=== YOUR TASK ===
Check every line of the entries for the string "from" and return the ones that contain it.

○ ○ ○ ○ ○

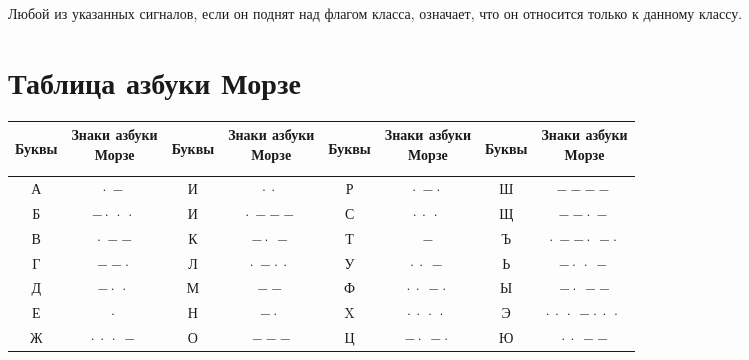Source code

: \documentclass[a4paper, 12pt, twoside, final]{scrbook}
\begin{document}
Любой из указанных сигналов, если он поднят над   флагом класса, означает, что он относится только к данному классу.

\section{Таблица азбуки  Морзе}
\label{app:6}

\begin{longtable}{cccccccc}
	\toprule
	\begin{sideways}Буквы\end{sideways} & \shortstack[c]{Знаки азбуки\\Морзе} & \begin{sideways}Буквы\end{sideways} & \shortstack[c]{Знаки азбуки\\Морзе} & \begin{sideways}Буквы\end{sideways} & \shortstack[c]{Знаки азбуки\\Морзе} & \begin{sideways}Буквы\end{sideways} & \shortstack[c]{Знаки азбуки\\Морзе} \\
	\midrule
	А & \Large $\cdot\  -$ & И & \Large $\cdot\  \cdot\ $ & Р & \Large $\cdot\  - \cdot\ $ & Ш  & \Large $- - - -$ \\
	\midrule
	Б & \Large $- \cdot\  \cdot\  \cdot\ $ & И & \Large $\cdot\  - - -$  & С & \Large $\cdot\  \cdot\  \cdot\ $ & Щ & \Large $- - \cdot\  -$ \\
	\midrule
	В & \Large $\cdot\  - -$ & К & \Large $- \cdot\  -$ & Т & \Large $-$ & Ъ & \Large $\cdot\  - - \cdot\  - \cdot\ $ \\
	\midrule
	Г & \Large $- - \cdot\ $ & Л & \Large $\cdot\  - \cdot\  \cdot\ $ & У & \Large $\cdot\  \cdot\  -$ & Ь & \Large $- \cdot\  \cdot\  -$ \\
	\midrule
	Д & \Large $- \cdot\  \cdot\ $ & М & \Large $- -$ & Ф & \Large $\cdot\  \cdot\  - \cdot\ $ & Ы & \Large $- \cdot\  - -$ \\
	\midrule
	Е & \Large $\cdot\ $ & Н & \Large $- \cdot\ $ & X & \Large $\cdot\  \cdot\  \cdot\  \cdot\ $ & Э & \Large $\cdot\  \cdot\  \cdot\  - \cdot\  \cdot\  \cdot\ $ \\
	\midrule
	Ж & \Large $\cdot\  \cdot\  \cdot\  -$ & О & \Large $- - -$ & Ц & \Large $- \cdot\  - \cdot\ $ & Ю & \Large $ \cdot\  \cdot\  - -$ \\
	\midrule

\end{longtable}
\end{document}
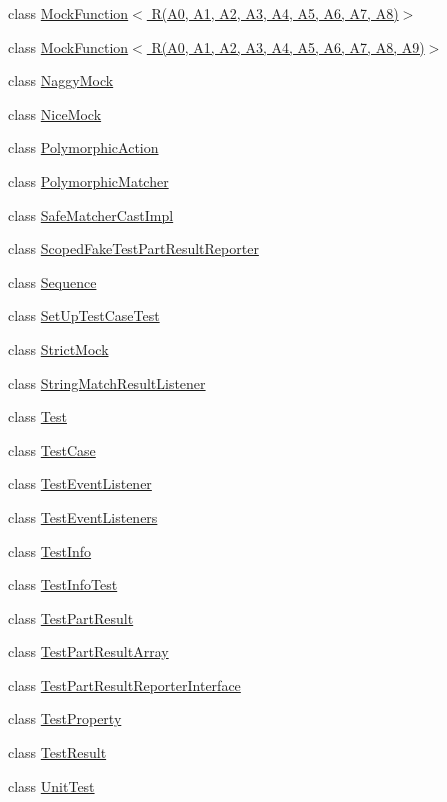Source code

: \begin{DoxyCompactItemize}
\item 
class \hyperlink{classtesting_1_1MockFunction_3_01R_07A0_00_01A1_00_01A2_00_01A3_00_01A4_00_01A5_00_01A6_00_01A7_00_01A8_08_4}{Mock\+Function$<$ R(\+A0, A1, A2, A3, A4, A5, A6, A7, A8)$>$}
\item 
class \hyperlink{classtesting_1_1MockFunction_3_01R_07A0_00_01A1_00_01A2_00_01A3_00_01A4_00_01A5_00_01A6_00_01A7_00_01A8_00_01A9_08_4}{Mock\+Function$<$ R(\+A0, A1, A2, A3, A4, A5, A6, A7, A8, A9)$>$}
\item 
class \hyperlink{classtesting_1_1NaggyMock}{Naggy\+Mock}
\item 
class \hyperlink{classtesting_1_1NiceMock}{Nice\+Mock}
\item 
class \hyperlink{classtesting_1_1PolymorphicAction}{Polymorphic\+Action}
\item 
class \hyperlink{classtesting_1_1PolymorphicMatcher}{Polymorphic\+Matcher}
\item 
class \hyperlink{classtesting_1_1SafeMatcherCastImpl}{Safe\+Matcher\+Cast\+Impl}
\item 
class \hyperlink{classtesting_1_1ScopedFakeTestPartResultReporter}{Scoped\+Fake\+Test\+Part\+Result\+Reporter}
\item 
class \hyperlink{classtesting_1_1Sequence}{Sequence}
\item 
class \hyperlink{classtesting_1_1SetUpTestCaseTest}{Set\+Up\+Test\+Case\+Test}
\item 
class \hyperlink{classtesting_1_1StrictMock}{Strict\+Mock}
\item 
class \hyperlink{classtesting_1_1StringMatchResultListener}{String\+Match\+Result\+Listener}
\item 
class \hyperlink{classtesting_1_1Test}{Test}
\item 
class \hyperlink{classtesting_1_1TestCase}{Test\+Case}
\item 
class \hyperlink{classtesting_1_1TestEventListener}{Test\+Event\+Listener}
\item 
class \hyperlink{classtesting_1_1TestEventListeners}{Test\+Event\+Listeners}
\item 
class \hyperlink{classtesting_1_1TestInfo}{Test\+Info}
\item 
class \hyperlink{classtesting_1_1TestInfoTest}{Test\+Info\+Test}
\item 
class \hyperlink{classtesting_1_1TestPartResult}{Test\+Part\+Result}
\item 
class \hyperlink{classtesting_1_1TestPartResultArray}{Test\+Part\+Result\+Array}
\item 
class \hyperlink{classtesting_1_1TestPartResultReporterInterface}{Test\+Part\+Result\+Reporter\+Interface}
\item 
class \hyperlink{classtesting_1_1TestProperty}{Test\+Property}
\item 
class \hyperlink{classtesting_1_1TestResult}{Test\+Result}
\item 
class \hyperlink{classtesting_1_1UnitTest}{Unit\+Test}
\end{DoxyCompactItemize}
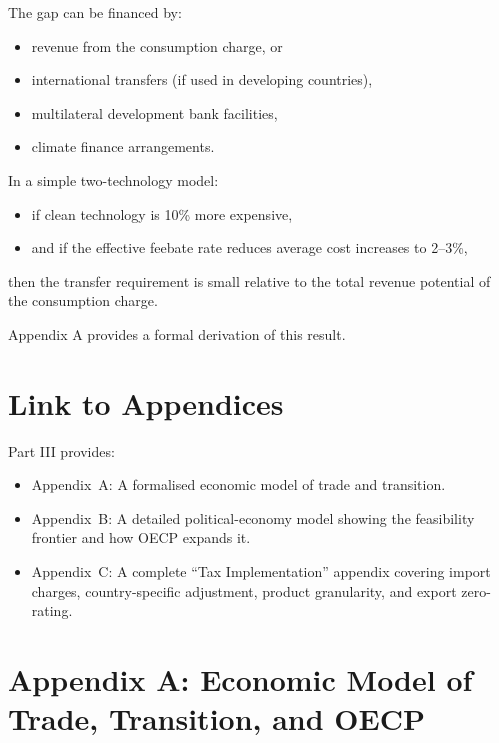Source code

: \documentclass[12pt]{article}
\begin{document}
The gap can be financed by:
\begin{itemize}
    \item revenue from the consumption charge, or
    \item international transfers (if used in developing countries),
    \item multilateral development bank facilities,
    \item climate finance arrangements.
\end{itemize}

In a simple two-technology model:
\begin{itemize}
    \item if clean technology is 10\% more expensive,
    \item and if the effective feebate rate reduces average cost increases to 2--3\%,
\end{itemize}
then the transfer requirement is small relative to the total revenue potential of
the consumption charge.

Appendix A provides a formal derivation of this result.


\section{Link to Appendices}

Part III provides:
\begin{itemize}
    \item Appendix~A: A formalised economic model of trade and transition.
    \item Appendix~B: A detailed political-economy model showing the feasibility
    frontier and how OECP expands it.
    \item Appendix~C: A complete ``Tax Implementation'' appendix covering import
    charges, country-specific adjustment, product granularity, and export zero-rating.
\end{itemize}


\appendix

\section{Appendix A: Economic Model of Trade, Transition, and OECP}
\end{document}
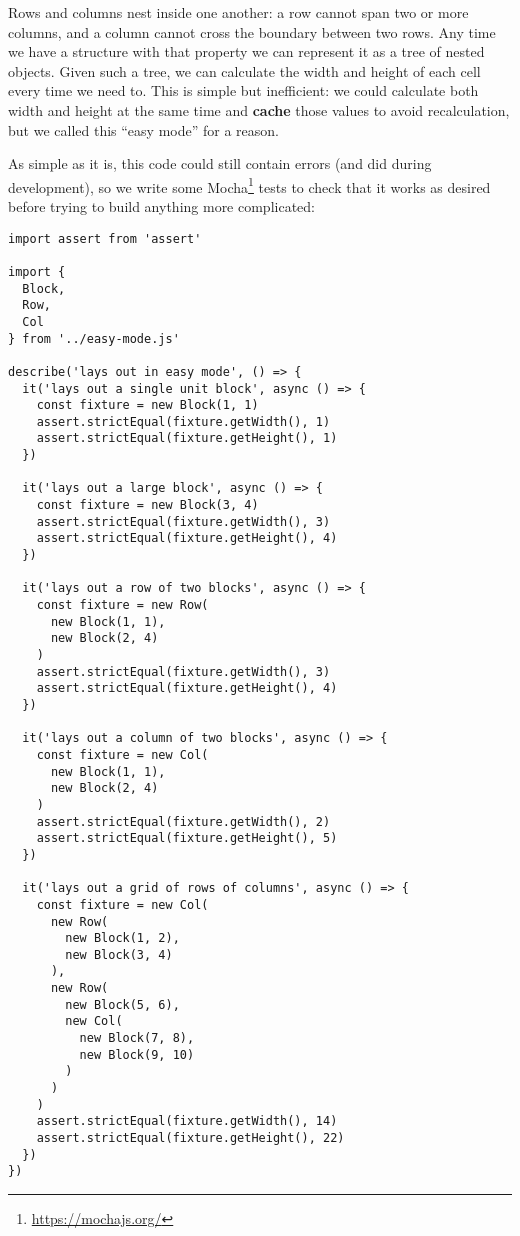 \documentclass[krantzl]{krantz}
\newcommand{\glossref}[1]{\textbf{#1}}
\newcommand{\hreffoot}[2]{{#1}\footnote{\href{#2}{#2}}}
\begin{document}
Rows and columns nest inside one another:
a row cannot span two or more columns,
and a column cannot cross the boundary between two rows.
Any time we have a structure with that property
we can represent it as a tree of nested objects.
Given such a tree,
we can calculate the width and height of each cell every time we need to.
This is simple but inefficient:
we could calculate both width and height at the same time
and \glossref{cache} those values to avoid recalculation,
but we called this “easy mode” for a reason.


As simple as it is,
this code could still contain errors (and did during development),
so we write some \hreffoot{Mocha}{https://mochajs.org/} tests to check that it works as desired
before trying to build anything more complicated:


\begin{lstlisting}[frame=tblr]
import assert from 'assert'

import {
  Block,
  Row,
  Col
} from '../easy-mode.js'

describe('lays out in easy mode', () => {
  it('lays out a single unit block', async () => {
    const fixture = new Block(1, 1)
    assert.strictEqual(fixture.getWidth(), 1)
    assert.strictEqual(fixture.getHeight(), 1)
  })

  it('lays out a large block', async () => {
    const fixture = new Block(3, 4)
    assert.strictEqual(fixture.getWidth(), 3)
    assert.strictEqual(fixture.getHeight(), 4)
  })

  it('lays out a row of two blocks', async () => {
    const fixture = new Row(
      new Block(1, 1),
      new Block(2, 4)
    )
    assert.strictEqual(fixture.getWidth(), 3)
    assert.strictEqual(fixture.getHeight(), 4)
  })

  it('lays out a column of two blocks', async () => {
    const fixture = new Col(
      new Block(1, 1),
      new Block(2, 4)
    )
    assert.strictEqual(fixture.getWidth(), 2)
    assert.strictEqual(fixture.getHeight(), 5)
  })

  it('lays out a grid of rows of columns', async () => {
    const fixture = new Col(
      new Row(
        new Block(1, 2),
        new Block(3, 4)
      ),
      new Row(
        new Block(5, 6),
        new Col(
          new Block(7, 8),
          new Block(9, 10)
        )
      )
    )
    assert.strictEqual(fixture.getWidth(), 14)
    assert.strictEqual(fixture.getHeight(), 22)
  })
})
\end{lstlisting}
\end{document}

○ ○ ○ ○ ○

=== SOLUTION FOR THIS TASK ===
    \item revenue from the consumption charge, or
import assert from 'assert'
} from '../easy-mode.js'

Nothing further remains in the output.